By contrast, buried backbarrier lagoonal deposits (type B highstand deposits) dated to ca. 7–8 ka and extending anywhere from the highstand shoreline to seaward of the modern shoreline have been identified along many other parts of the Brazilian coast. For example, Bittencourt et al. (1979), Andrade and Dominguez (2005), and Andrade et al. (2003) identified a series of lagoonal terraces and shoreface and beachface sediments from a paleo-barrier chain welded to the landward side of the Caravelas strandplain in Bahia (loc. 11, Fig. 1). The earliest lagoonal deposits in this sequence are dated to 7.7 ka, indicating that a barrier had formed offshore of the highstand barrier from partial erosion and reworking of the Pleistocene strandplain during the latest stages of transgression, when rSL was still 6.5 m below present (Andrade et al., 2003). Lagoonal deposits here reach ∼2.5 m MSL. At Itaipuaçu-Maricá along the Rio de Janeiro coast (loc. 15), lagoonal deposits were dated to 6.6–7.1 ka and are fronted by extensive transgressive-regressive barrier deposits (Turcq et al., 1999). Likewise, Dominguez et al. (1981, 1987) identified lagoon-associated transgressive barriers welded to regressive river-associated strandplains along the east-southeast Brazilian coast: based on studies at the coastal systems at the mouths of the Paraíba do Sul (loc. 13), São Francisco (loc. 8), and Jequitinhonha (loc. 10) Rivers, they proposed the formation of extensive barrier-island systems at the mid-Holocene SLH based on evidence of transgressive erosion of Pleistocene coastal deposits and the presence of Holocene backbarrier lagoonal deposits. The latter deposits are interpreted as evidence that these barriers pre-date the SLH, having formed during the transgression and migrated landward. Further south, at the Jequitinhonha River plain, Bahia (loc. 10), late transgressive and highstand lagoonal deposits underlying the landward side of a Holocene beach-ridge plain were dated to 6.2 ka, 6.3 ka, and between 7.0 and 7.9 ka (Bittencourt et al., 1979; Suguío et al., 1985; Martin and Dominguez, 1994). Lastly, the mid-Holocene SLH is marked by the 4-m-high landward-most ridge in the regressive Paraíba do Sul River coastal plain in Rio de Janeiro (loc. 13; Dominguez et al., 1981, 1987, 1992; Martin et al., 1984; Bastos and Silva, 2000). The earliest dates from lagoonal deposits at this site are reported as ca. 7.4 ka (Martin et al., 1996).
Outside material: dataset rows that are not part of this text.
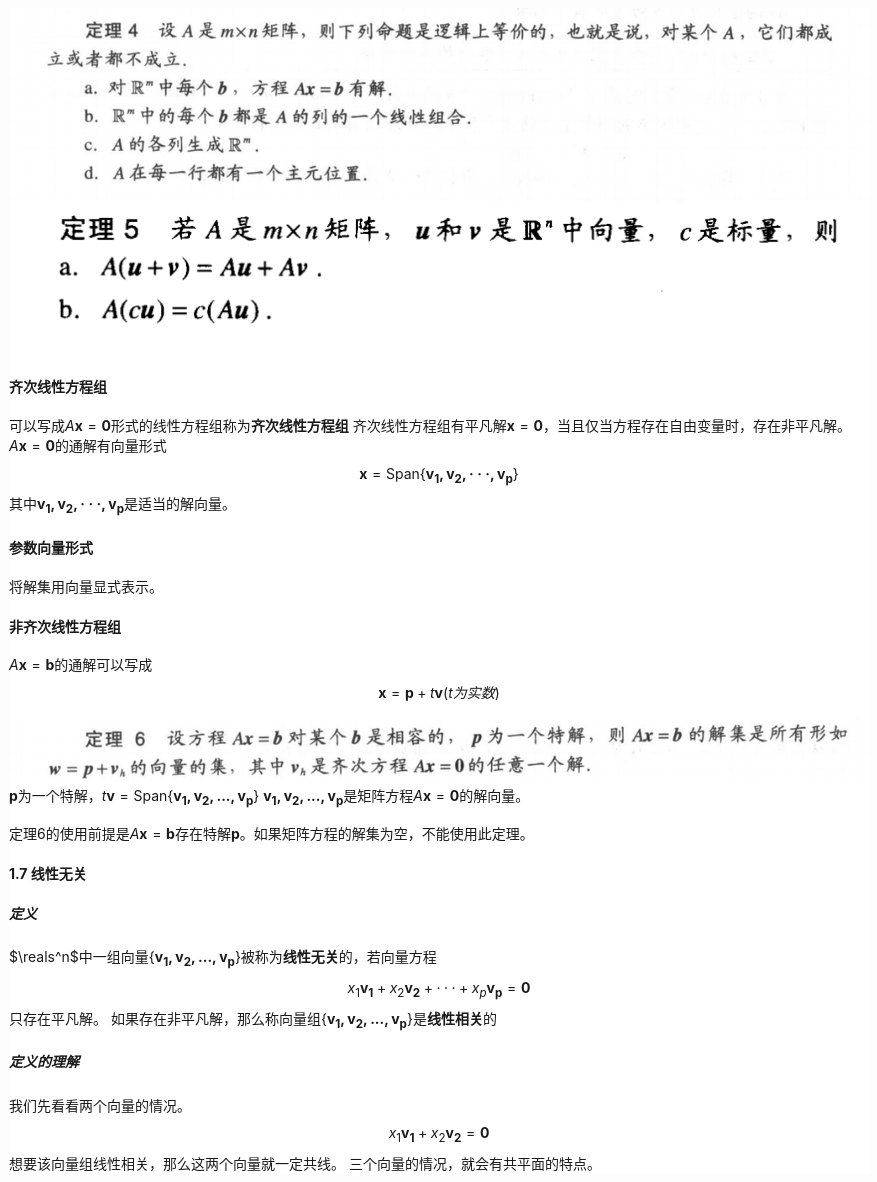 ![Snipaste_2020-10-15_16-22-45](/assets/Snipaste_2020-10-15_16-22-45.png)
![Snipaste_2020-10-15_16-24-00](/assets/Snipaste_2020-10-15_16-24-00.png)

#### 齐次线性方程组
可以写成$A\boldsymbol{x}=\boldsymbol{0}$形式的线性方程组称为**齐次线性方程组**
齐次线性方程组有平凡解$\boldsymbol{x}=\boldsymbol{0}$，当且仅当方程存在自由变量时，存在非平凡解。
$A\boldsymbol{x}=\boldsymbol{0}$的通解有向量形式
$$
\boldsymbol{x}=\textrm{Span}\{ \boldsymbol{v_1,v_2,···, v_p} \}
$$
其中$\boldsymbol{v_1,v_2,···, v_p}$是适当的解向量。
#### 参数向量形式
将解集用向量显式表示。

#### 非齐次线性方程组
$A\boldsymbol{x}=\boldsymbol{b}$的通解可以写成
$$
\boldsymbol{x}=\boldsymbol{p}+t\boldsymbol{v}(t为实数)
$$

![Snipaste_2020-10-15_23-09-42](/assets/Snipaste_2020-10-15_23-09-42.png)
$\boldsymbol{p}$为一个特解，$t\boldsymbol{v}=\textrm{Span}\{  \boldsymbol{v_1,v_2,...,v_p}\}$
$\boldsymbol{v_1,v_2,...,v_p}$是矩阵方程$A\boldsymbol{x}=\boldsymbol{0}$的解向量。

定理6的使用前提是$A\boldsymbol{x}=\boldsymbol{b}$存在特解$\boldsymbol{p}$。如果矩阵方程的解集为空，不能使用此定理。

#### 1.7 线性无关 
##### 定义
$\reals^n$中一组向量$\{\boldsymbol{v_1,v_2,...,v_p}\}$被称为**线性无关**的，若向量方程
$$
x_1\boldsymbol{v_1}+x_2\boldsymbol{v_2}+···+x_p\boldsymbol{v_p}=\boldsymbol{0}
$$
只存在平凡解。
如果存在非平凡解，那么称向量组$\{\boldsymbol{v_1,v_2,...,v_p}\}$是**线性相关**的
##### 定义的理解
我们先看看两个向量的情况。
$$
x_1\boldsymbol{v_1}+x_2\boldsymbol{v_2}=\boldsymbol{0}
$$
想要该向量组线性相关，那么这两个向量就一定共线。
三个向量的情况，就会有共平面的特点。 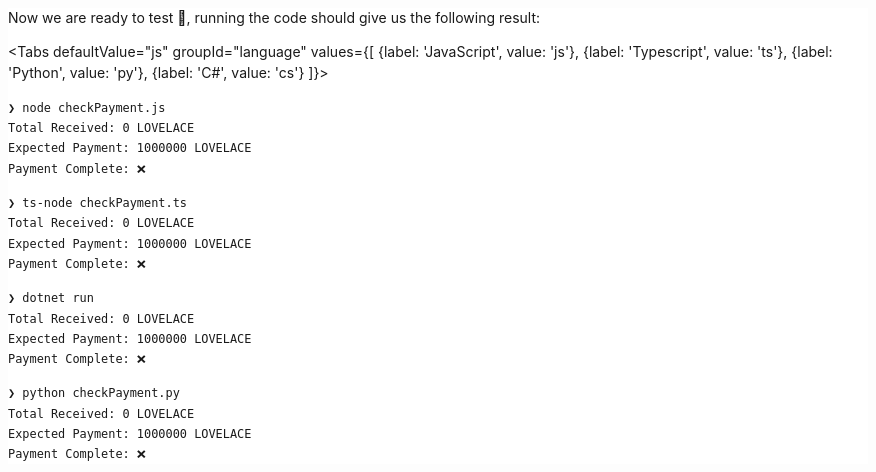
 ```csharp
```

  </TabItem>

</Tabs>


Now we are ready to test 🚀, running the code should give us the following result:

<Tabs
  defaultValue="js"
  groupId="language"
  values={[
    {label: 'JavaScript', value: 'js'},
    {label: 'Typescript', value: 'ts'},
    {label: 'Python', value: 'py'},
    {label: 'C#', value: 'cs'}
  ]}>
  <TabItem value="js">

```bash
❯ node checkPayment.js
Total Received: 0 LOVELACE
Expected Payment: 1000000 LOVELACE
Payment Complete: ❌
```

  </TabItem>
  <TabItem value="ts">


```bash
❯ ts-node checkPayment.ts
Total Received: 0 LOVELACE
Expected Payment: 1000000 LOVELACE
Payment Complete: ❌
```

  </TabItem>
  <TabItem value="cs">

```bash
❯ dotnet run
Total Received: 0 LOVELACE
Expected Payment: 1000000 LOVELACE
Payment Complete: ❌
```

  </TabItem>
  <TabItem value="py">

```bash
❯ python checkPayment.py 
Total Received: 0 LOVELACE
Expected Payment: 1000000 LOVELACE
Payment Complete: ❌
```
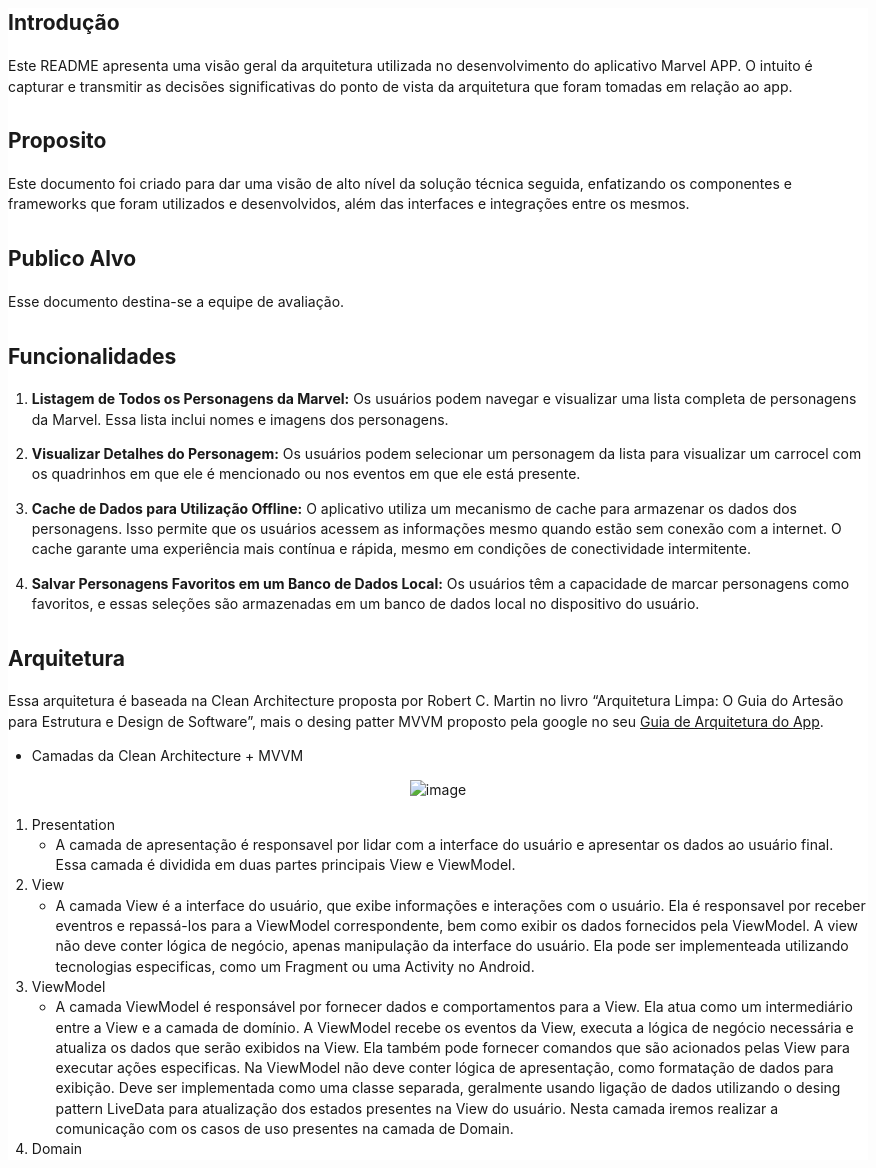 ## Introdução
Este README apresenta uma visão geral da arquitetura utilizada no desenvolvimento do aplicativo Marvel APP.
O intuito é capturar e transmitir as decisões significativas do ponto de vista da arquitetura que foram tomadas em relação ao app.

## Proposito
Este documento foi criado para dar uma visão de alto nível da solução técnica seguida, enfatizando os componentes e frameworks que foram utilizados e desenvolvidos, além das interfaces e integrações entre os mesmos.

## Publico Alvo
Esse documento destina-se a equipe de avaliação.

## Funcionalidades
1. **Listagem de Todos os Personagens da Marvel:** Os usuários podem navegar e visualizar uma lista completa de personagens da Marvel. Essa lista inclui nomes e imagens dos personagens.

2. **Visualizar Detalhes do Personagem:** Os usuários podem selecionar um personagem da lista para visualizar um carrocel com os quadrinhos em que ele é mencionado ou nos eventos em que ele está presente.

3. **Cache de Dados para Utilização Offline:** O aplicativo utiliza um mecanismo de cache para armazenar os dados dos personagens. Isso permite que os usuários acessem as informações mesmo quando estão sem conexão com a internet. O cache garante uma experiência mais contínua e rápida, mesmo em condições de conectividade intermitente.

4. **Salvar Personagens Favoritos em um Banco de Dados Local:** Os usuários têm a capacidade de marcar personagens como favoritos, e essas seleções são armazenadas em um banco de dados local no dispositivo do usuário. 

## Arquitetura
Essa arquitetura é baseada na Clean Architecture proposta por Robert C. Martin no livro “Arquitetura Limpa: O Guia do Artesão para Estrutura e Design de Software”, mais o desing patter MVVM proposto pela google no seu [Guia de Arquitetura do App](https://developer.android.com/jetpack/guide?hl=pt-br).

- Camadas da Clean Architecture + MVVM

<p align="center">
  <img width="400" height="600" alt="image" src="https://github.com/DevEgF/desafio-mobile-android/assets/104474051/17c1ce02-8d0f-4360-8887-aa4d81ee612d">
</p>

   1. Presentation
      - A camada de apresentação é responsavel por lidar com a interface do usuário e apresentar os dados ao usuário final. Essa camada é dividida em duas partes principais View e ViewModel.
   2. View
      - A camada View é a interface do usuário, que exibe informações e interações com o usuário. Ela é responsavel por receber eventros e repassá-los para a ViewModel correspondente, bem como exibir os dados fornecidos pela ViewModel. A view não deve conter lógica de negócio, apenas manipulação da interface do usuário. Ela pode ser implementeada utilizando tecnologias especificas, como um Fragment ou uma Activity no Android.
   3. ViewModel
      - A camada ViewModel é responsável por fornecer dados e comportamentos para a View. Ela atua como um intermediário entre a View e a camada de domínio. A ViewModel recebe os eventos da View, executa a lógica de negócio necessária e atualiza os dados que serão exibidos na View. Ela também pode fornecer comandos que são acionados pelas View para executar ações especificas. Na ViewModel não deve conter lógica de apresentação, como formatação de dados para exibição. Deve ser implementada como uma classe separada, geralmente usando ligação de dados utilizando o desing pattern LiveData para atualização dos estados presentes na View do usuário. Nesta camada iremos realizar a comunicação com os casos de uso presentes na camada de Domain.
   4. Domain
Together, these data confirm the presence of fronting barriers along much of the Brazilian coast ∼2000–3000 years prior to SLH. Given the ca. 7.5 ka “MSL-crossing time” (the time at which rising rSL during the early Holocene crossed modern MSL) for this coast (Milne et al., 2005; Angulo et al., 2006), rSLR rates for this period are calculated to be on the order of 2–2.5 mm yr–1, nearly 1 mm yr–1 greater than global rates of SLR during the 20th century (1.7 mm yr–1; Church and White, 2006). These barriers were free from development or shoreline stabilization and migrated landward. They were eventually pinned at their highstand locations, primarily in response a decrease in the rate of rSLR. This occurred by 5.5–6.0 ka, a time when the rate of rSLR had decelerated to <1.5–2.0 mm yr–1.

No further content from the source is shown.